Task-shifting to improve asthma management in Malawi: a randomised controlled trial

Published: 07-10-2020| Version 2 | DOI: 10.17632/62n65j5kfg.2
Contributor:
Sarah Rylance

Description

Background Shortages of clinical staff make chronic asthma care challenging in low-income countries. We evaluated an outpatient asthma care package for children, including task-shifting of asthma education roles. Methods We conducted a non-blinded individually randomised controlled trial at a tertiary-level government hospital in Blantyre, Malawi. Children aged 6-15 years, diagnosed with asthma were recruited from outpatient clinic, stratified by Childhood Asthma Control Test (cACT) score, and allocated 1:1 from a concealed file, accessed during electronic questionnaire completion. The intervention comprised; clinical assessment, optimisation of inhaled treatment, individualised asthma education delivered by non-clinical staff. The control group received standard care from outpatient clinic staff. Primary outcome for intention-to-treat analysis was change in cACT score at 3-months. Secondary outcomes included asthma exacerbations requiring emergency health care, school absence, lung function and exhaled nitric oxide (FeNO).
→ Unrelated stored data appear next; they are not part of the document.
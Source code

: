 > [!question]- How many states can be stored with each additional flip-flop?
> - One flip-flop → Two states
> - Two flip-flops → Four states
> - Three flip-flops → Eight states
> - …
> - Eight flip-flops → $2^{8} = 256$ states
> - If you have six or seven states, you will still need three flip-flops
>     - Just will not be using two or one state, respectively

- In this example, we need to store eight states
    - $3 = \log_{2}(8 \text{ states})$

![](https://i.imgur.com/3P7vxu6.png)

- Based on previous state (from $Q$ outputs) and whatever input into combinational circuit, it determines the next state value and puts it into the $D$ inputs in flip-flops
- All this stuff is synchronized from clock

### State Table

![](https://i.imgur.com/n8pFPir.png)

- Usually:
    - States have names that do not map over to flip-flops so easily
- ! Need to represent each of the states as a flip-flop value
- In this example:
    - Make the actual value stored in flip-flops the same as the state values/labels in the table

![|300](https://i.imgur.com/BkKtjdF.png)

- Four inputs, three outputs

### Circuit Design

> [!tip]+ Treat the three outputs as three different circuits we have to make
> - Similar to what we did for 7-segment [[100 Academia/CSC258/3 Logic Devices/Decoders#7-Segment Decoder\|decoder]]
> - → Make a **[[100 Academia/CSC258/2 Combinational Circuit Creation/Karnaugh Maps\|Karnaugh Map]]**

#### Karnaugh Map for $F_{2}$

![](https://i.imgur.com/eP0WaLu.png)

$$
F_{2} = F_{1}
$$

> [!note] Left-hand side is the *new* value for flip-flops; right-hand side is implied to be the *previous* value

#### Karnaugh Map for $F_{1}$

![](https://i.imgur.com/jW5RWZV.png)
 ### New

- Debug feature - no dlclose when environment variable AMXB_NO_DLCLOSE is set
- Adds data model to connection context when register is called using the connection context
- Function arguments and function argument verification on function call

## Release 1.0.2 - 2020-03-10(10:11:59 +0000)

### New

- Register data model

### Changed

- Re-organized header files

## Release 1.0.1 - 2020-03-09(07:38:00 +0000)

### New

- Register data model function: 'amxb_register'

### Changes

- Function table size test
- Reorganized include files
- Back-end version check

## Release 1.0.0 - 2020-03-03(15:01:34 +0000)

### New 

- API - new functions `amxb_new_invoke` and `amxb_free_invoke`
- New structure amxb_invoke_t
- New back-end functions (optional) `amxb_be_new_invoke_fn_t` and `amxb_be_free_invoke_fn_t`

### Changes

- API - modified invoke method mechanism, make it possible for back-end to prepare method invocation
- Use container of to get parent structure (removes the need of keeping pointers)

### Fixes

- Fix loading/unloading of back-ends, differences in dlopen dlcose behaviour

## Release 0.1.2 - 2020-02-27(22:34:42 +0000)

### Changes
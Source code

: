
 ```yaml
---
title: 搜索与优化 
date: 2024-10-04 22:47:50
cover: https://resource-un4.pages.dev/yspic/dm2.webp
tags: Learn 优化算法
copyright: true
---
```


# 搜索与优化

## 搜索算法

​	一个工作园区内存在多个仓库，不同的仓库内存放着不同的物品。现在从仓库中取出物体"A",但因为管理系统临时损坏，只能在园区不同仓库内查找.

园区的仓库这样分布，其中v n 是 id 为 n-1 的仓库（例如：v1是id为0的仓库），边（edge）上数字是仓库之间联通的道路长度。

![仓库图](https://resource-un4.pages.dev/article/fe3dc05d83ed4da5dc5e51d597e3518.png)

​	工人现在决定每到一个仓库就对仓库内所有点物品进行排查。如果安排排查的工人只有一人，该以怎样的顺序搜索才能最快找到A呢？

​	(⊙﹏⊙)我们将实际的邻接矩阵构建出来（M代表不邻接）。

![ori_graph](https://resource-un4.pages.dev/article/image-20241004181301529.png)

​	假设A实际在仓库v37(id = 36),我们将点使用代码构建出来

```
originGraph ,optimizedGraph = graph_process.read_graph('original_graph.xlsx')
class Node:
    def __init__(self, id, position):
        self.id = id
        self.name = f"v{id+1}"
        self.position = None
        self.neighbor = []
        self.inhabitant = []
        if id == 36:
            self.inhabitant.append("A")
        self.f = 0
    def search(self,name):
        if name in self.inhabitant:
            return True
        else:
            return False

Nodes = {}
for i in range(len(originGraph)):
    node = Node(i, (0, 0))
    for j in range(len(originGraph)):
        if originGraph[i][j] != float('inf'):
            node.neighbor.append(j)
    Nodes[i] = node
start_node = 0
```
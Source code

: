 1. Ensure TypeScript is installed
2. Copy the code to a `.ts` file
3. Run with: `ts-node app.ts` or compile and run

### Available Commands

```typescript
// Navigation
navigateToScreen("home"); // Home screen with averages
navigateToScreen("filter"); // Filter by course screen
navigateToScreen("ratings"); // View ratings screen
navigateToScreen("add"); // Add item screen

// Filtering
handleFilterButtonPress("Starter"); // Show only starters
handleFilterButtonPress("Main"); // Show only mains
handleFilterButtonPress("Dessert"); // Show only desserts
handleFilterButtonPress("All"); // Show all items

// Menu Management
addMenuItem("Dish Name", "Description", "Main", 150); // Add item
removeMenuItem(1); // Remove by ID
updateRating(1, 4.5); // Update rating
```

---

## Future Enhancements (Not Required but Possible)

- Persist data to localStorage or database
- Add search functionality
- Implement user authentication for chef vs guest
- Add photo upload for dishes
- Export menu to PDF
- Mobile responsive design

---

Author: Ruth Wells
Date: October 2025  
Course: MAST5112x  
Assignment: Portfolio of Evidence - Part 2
Registration: Pan African Clinical Trials Registry: PACTR201807211617031 Study protocol: https://doi.org/10.1101/2020.08.12.20173401 Description of data Baseline data was collected for all 120 children at the time of recruitment. 115 children attended the 3-month follow-up visit; questionnaire data are available for 114 children, spirometry for 114, and FeNO for 112. Baseline data includes: asthma exacerbations (hospital admissions, health care facility attendances, school absence), asthma control (cACT, GINA questions [Global Initiave for Asthma]), ISAAC [International Study of Asthma and Allergy in Childhood] questions, asthma treatment, potential risk factors (triggers and exposures, family history, birth history, other medical conditions). 3-month outcome data includes: asthma exacerbations (hospital admissions, health care facility attendances, school absence), asthma control (cACT, GINA), asthma treatment, FeNO levels, pre- and post-bronchodilator spirometry.